Do the inverses of individual divergent subsequences of a divergent sequence always converge?
I'm thinking the inverse of a a divergent sequence needn't necessarily converge because take say the sequence $\{1/2,2,1/4,4,1/8,8,\ldots\}$; its inverse contains a divergent subsequence.
But if we split it into its two separate subsequences, we can invert the divergent subsequence and we have a pair of convergent sequences.
When can and can't a sequence be partitioned into subsequences which can be inverted to converge? And is this the essence of what's going on behind the scenes when we make an analytic continuation?
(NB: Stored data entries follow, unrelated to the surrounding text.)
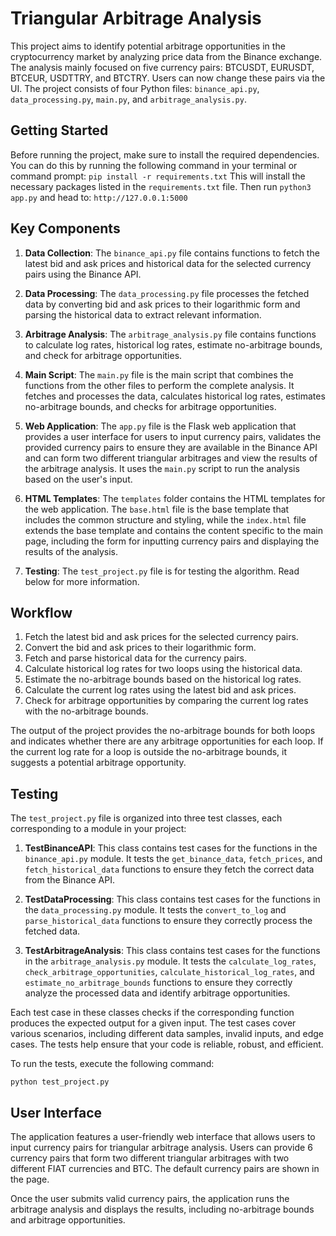 # Triangular Arbitrage Analysis

This project aims to identify potential arbitrage opportunities in the cryptocurrency market by analyzing price data from the Binance exchange. The analysis mainly focused on five currency pairs: BTCUSDT, EURUSDT, BTCEUR, USDTTRY, and BTCTRY. Users can now change these pairs via the UI. The project consists of four Python files: `binance_api.py`, `data_processing.py`, `main.py`, and `arbitrage_analysis.py`.

## Getting Started

Before running the project, make sure to install the required dependencies. You can do this by running the following command in your terminal or command prompt:
`pip install -r requirements.txt`
This will install the necessary packages listed in the `requirements.txt` file.
Then run `python3 app.py` and head to: `http://127.0.0.1:5000`

## Key Components

1. **Data Collection**: The `binance_api.py` file contains functions to fetch the latest bid and ask prices and historical data for the selected currency pairs using the Binance API.

2. **Data Processing**: The `data_processing.py` file processes the fetched data by converting bid and ask prices to their logarithmic form and parsing the historical data to extract relevant information.

3. **Arbitrage Analysis**: The `arbitrage_analysis.py` file contains functions to calculate log rates, historical log rates, estimate no-arbitrage bounds, and check for arbitrage opportunities.

4. **Main Script**: The `main.py` file is the main script that combines the functions from the other files to perform the complete analysis. It fetches and processes the data, calculates historical log rates, estimates no-arbitrage bounds, and checks for arbitrage opportunities.

5. **Web Application**: The `app.py` file is the Flask web application that provides a user interface for users to input currency pairs, validates the provided currency pairs to ensure they are available in the Binance API and can form two different triangular arbitrages and view the results of the arbitrage analysis. It uses the `main.py` script to run the analysis based on the user's input.

6. **HTML Templates**: The `templates` folder contains the HTML templates for the web application. The `base.html` file is the base template that includes the common structure and styling, while the `index.html` file extends the base template and contains the content specific to the main page, including the form for inputting currency pairs and displaying the results of the analysis.

7. **Testing**: The `test_project.py` file is for testing the algorithm. Read below for more information.

## Workflow

1. Fetch the latest bid and ask prices for the selected currency pairs.
2. Convert the bid and ask prices to their logarithmic form.
3. Fetch and parse historical data for the currency pairs.
4. Calculate historical log rates for two loops using the historical data.
5. Estimate the no-arbitrage bounds based on the historical log rates.
6. Calculate the current log rates using the latest bid and ask prices.
7. Check for arbitrage opportunities by comparing the current log rates with the no-arbitrage bounds.

The output of the project provides the no-arbitrage bounds for both loops and indicates whether there are any arbitrage opportunities for each loop. If the current log rate for a loop is outside the no-arbitrage bounds, it suggests a potential arbitrage opportunity.

## Testing

The `test_project.py` file is organized into three test classes, each corresponding to a module in your project:

1.  **TestBinanceAPI**: This class contains test cases for the functions in the `binance_api.py` module. It tests the `get_binance_data`, `fetch_prices`, and `fetch_historical_data` functions to ensure they fetch the correct data from the Binance API.

2.  **TestDataProcessing**: This class contains test cases for the functions in the `data_processing.py` module. It tests the `convert_to_log` and `parse_historical_data` functions to ensure they correctly process the fetched data.

3.  **TestArbitrageAnalysis**: This class contains test cases for the functions in the `arbitrage_analysis.py` module. It tests the `calculate_log_rates`, `check_arbitrage_opportunities`, `calculate_historical_log_rates`, and `estimate_no_arbitrage_bounds` functions to ensure they correctly analyze the processed data and identify arbitrage opportunities.

Each test case in these classes checks if the corresponding function produces the expected output for a given input. The test cases cover various scenarios, including different data samples, invalid inputs, and edge cases. The tests help ensure that your code is reliable, robust, and efficient.

To run the tests, execute the following command:

`python test_project.py`

## User Interface

The application features a user-friendly web interface that allows users to input currency pairs for triangular arbitrage analysis. Users can provide 6 currency pairs that form two different triangular arbitrages with two different FIAT currencies and BTC. The default currency pairs are shown in the page.


Once the user submits valid currency pairs, the application runs the arbitrage analysis and displays the results, including no-arbitrage bounds and arbitrage opportunities.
I imagine that by a process of repeated partitioning most divergent sequences (e.g. 95% of those found in a random sample taken from all divergent sequences mentioned on this site) can be treated like this and that potentially normal sequences such as the digits of $\pi$ which would perhaps cause the most difficulty. But is this known to be the case?
Every sequence in $\Bbb{R}$ has a monotone subsequence. If that subsequence does not converge, it is unbounded. Thus its multiplicative inverse will converge to zero. If on the other hand it does converge, you are done.
By deleting that monotone subsequence, you have a new sequence which must have a monotone subsequence. Continuing indefinitely you can extract monotone subsequences all of which will converge or their inverses will.
By tacking on some initial elements to the subsequences, you can guarantee that the entire original sequence is covered in this way, so I would say your intuition is correct here.